--- What you are asked to do ---
Your answer should consist of the lines below that hold the word "size".

[Data provided Boundary: Start]

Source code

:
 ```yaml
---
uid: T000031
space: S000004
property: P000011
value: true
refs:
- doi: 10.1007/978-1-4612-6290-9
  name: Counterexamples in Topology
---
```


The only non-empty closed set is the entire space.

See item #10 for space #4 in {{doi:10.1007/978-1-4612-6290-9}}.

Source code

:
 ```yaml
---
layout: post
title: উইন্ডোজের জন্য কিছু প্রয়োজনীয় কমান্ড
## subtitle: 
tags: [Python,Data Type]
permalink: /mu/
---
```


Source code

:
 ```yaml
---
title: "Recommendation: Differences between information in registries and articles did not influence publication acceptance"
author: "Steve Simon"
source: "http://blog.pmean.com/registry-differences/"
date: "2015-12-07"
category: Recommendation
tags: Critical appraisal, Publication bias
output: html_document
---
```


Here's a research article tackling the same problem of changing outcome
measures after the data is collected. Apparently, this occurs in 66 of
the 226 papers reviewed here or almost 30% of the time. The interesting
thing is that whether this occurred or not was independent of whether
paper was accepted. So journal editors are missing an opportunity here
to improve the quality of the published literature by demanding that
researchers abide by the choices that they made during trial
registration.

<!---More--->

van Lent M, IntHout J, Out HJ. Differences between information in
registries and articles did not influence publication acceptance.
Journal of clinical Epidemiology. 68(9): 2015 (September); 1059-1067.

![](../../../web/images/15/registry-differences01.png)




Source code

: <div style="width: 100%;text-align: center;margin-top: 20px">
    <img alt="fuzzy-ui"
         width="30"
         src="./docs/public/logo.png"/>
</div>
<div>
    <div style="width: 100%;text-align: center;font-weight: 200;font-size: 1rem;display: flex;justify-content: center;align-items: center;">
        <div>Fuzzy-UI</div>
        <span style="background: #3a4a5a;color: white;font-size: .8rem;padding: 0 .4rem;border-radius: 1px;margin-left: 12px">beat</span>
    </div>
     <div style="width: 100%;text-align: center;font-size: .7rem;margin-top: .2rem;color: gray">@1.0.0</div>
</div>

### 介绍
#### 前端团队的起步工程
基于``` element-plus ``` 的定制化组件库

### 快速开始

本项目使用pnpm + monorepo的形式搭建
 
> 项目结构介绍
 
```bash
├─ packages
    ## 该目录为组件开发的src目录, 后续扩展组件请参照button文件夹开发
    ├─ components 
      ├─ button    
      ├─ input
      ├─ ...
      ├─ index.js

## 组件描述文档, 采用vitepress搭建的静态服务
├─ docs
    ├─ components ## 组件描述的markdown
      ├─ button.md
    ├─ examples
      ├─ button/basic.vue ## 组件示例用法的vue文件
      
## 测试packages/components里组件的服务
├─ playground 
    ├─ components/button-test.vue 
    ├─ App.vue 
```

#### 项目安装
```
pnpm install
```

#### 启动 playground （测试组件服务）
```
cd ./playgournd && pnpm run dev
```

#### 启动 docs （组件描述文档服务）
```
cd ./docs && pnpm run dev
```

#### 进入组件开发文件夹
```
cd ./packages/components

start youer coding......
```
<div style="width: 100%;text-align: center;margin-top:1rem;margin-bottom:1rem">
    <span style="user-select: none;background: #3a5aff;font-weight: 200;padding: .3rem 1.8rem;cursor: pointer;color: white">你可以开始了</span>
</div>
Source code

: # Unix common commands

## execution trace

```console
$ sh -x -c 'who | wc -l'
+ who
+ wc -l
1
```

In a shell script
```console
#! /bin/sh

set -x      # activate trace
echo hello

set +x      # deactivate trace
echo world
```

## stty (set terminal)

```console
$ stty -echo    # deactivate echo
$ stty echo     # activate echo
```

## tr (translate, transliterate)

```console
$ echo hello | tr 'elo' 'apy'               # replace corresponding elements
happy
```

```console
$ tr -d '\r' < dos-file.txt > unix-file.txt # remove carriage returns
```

[Data provided Boundary: End]

--- Task answer ---
    <div style="width: 100%;text-align: center;font-weight: 200;font-size: 1rem;display: flex;justify-content: center;align-items: center;">
        <span style="background: #3a4a5a;color: white;font-size: .8rem;padding: 0 .4rem;border-radius: 1px;margin-left: 12px">beat</span>
     <div style="width: 100%;text-align: center;font-size: .7rem;margin-top: .2rem;color: gray">@1.0.0</div>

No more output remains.